Supplied data:
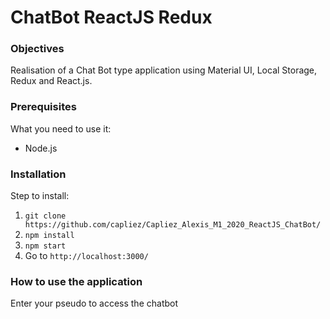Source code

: # ChatBot ReactJS Redux

### Objectives

Realisation of a Chat Bot type application using Material UI, Local Storage, Redux and React.js.

### Prerequisites

What you need to use it:
  * Node.js

### Installation

Step to install:
  1. ``` git clone https://github.com/capliez/Capliez_Alexis_M1_2020_ReactJS_ChatBot/ ```
  2. ``` npm install ```
  3. ``` npm start ```
  4. Go to ``` http://localhost:3000/ ```

### How to use the application

Enter your pseudo to access the chatbot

Exercise instructions:
Tell how many lines of the listing include the word "Redux", replying with nothing but the number.

The answer:
2